Work to be completed: Whenever a line below mentions the word "parent", that line should be copied.

Entries taken from a collection:

Start of Block

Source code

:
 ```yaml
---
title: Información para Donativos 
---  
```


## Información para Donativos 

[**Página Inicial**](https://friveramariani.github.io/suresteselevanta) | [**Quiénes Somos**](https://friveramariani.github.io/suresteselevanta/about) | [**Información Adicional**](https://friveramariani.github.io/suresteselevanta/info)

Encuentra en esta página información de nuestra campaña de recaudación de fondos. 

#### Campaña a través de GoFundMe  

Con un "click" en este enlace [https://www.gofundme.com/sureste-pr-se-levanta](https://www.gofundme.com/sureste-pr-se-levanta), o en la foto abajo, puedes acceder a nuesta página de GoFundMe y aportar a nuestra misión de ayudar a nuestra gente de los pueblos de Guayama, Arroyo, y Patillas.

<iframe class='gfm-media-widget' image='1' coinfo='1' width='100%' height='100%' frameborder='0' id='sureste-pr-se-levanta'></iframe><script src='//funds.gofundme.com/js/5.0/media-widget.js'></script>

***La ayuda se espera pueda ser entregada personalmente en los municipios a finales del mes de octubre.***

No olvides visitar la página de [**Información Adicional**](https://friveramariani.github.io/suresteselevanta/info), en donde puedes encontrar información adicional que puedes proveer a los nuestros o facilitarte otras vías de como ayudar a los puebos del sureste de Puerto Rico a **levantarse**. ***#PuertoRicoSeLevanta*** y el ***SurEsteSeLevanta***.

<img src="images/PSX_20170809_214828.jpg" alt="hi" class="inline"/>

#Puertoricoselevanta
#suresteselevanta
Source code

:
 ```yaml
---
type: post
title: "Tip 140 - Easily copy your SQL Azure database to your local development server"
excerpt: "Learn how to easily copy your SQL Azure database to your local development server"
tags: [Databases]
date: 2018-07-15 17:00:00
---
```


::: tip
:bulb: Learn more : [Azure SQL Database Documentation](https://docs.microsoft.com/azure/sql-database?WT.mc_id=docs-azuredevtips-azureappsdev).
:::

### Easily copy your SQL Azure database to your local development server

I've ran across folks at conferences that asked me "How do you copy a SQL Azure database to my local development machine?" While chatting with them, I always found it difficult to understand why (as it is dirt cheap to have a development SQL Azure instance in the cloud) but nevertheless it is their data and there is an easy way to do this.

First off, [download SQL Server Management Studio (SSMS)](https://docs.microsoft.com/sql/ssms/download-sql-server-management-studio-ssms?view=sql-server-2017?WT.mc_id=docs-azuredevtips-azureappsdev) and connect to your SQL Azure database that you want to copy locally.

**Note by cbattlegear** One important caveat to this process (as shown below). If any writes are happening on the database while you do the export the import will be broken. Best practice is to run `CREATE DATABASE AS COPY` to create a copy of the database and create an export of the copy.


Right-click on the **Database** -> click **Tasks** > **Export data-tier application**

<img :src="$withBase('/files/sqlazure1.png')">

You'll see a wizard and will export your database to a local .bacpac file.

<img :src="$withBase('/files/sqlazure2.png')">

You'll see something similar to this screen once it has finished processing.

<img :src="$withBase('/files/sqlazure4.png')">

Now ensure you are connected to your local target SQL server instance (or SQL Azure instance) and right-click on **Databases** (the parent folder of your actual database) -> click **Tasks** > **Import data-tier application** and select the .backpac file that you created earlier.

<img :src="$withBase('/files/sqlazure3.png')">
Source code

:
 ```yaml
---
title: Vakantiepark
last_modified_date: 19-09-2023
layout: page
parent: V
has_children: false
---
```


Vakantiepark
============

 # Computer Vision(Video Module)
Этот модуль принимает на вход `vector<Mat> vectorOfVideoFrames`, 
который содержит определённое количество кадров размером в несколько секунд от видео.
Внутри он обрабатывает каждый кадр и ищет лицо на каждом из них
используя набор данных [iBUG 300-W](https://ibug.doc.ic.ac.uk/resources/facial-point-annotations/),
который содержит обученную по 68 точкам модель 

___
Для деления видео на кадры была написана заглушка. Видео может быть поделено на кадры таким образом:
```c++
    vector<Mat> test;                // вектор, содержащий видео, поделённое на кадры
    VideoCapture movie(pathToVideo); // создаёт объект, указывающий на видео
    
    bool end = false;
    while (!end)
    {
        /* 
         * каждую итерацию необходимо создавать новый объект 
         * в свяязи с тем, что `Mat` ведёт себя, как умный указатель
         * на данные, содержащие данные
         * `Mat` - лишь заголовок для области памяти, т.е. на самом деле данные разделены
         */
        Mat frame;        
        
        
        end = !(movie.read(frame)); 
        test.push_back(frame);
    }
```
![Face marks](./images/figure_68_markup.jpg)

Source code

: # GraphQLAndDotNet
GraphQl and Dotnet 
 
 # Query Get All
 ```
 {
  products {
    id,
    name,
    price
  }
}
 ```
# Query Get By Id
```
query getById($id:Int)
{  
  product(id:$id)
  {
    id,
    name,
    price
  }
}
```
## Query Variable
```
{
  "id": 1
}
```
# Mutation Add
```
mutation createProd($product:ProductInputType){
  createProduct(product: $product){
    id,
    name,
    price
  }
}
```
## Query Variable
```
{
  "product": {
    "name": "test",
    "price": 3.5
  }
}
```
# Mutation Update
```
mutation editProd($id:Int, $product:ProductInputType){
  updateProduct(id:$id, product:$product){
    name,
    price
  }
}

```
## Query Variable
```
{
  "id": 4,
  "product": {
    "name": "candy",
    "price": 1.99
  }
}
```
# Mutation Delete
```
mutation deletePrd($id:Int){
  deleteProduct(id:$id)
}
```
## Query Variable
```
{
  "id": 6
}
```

End of Block

Problem solution:
Now ensure you are connected to your local target SQL server instance (or SQL Azure instance) and right-click on **Databases** (the parent folder of your actual database) -> click **Tasks** > **Import data-tier application** and select the .backpac file that you created earlier.
parent: V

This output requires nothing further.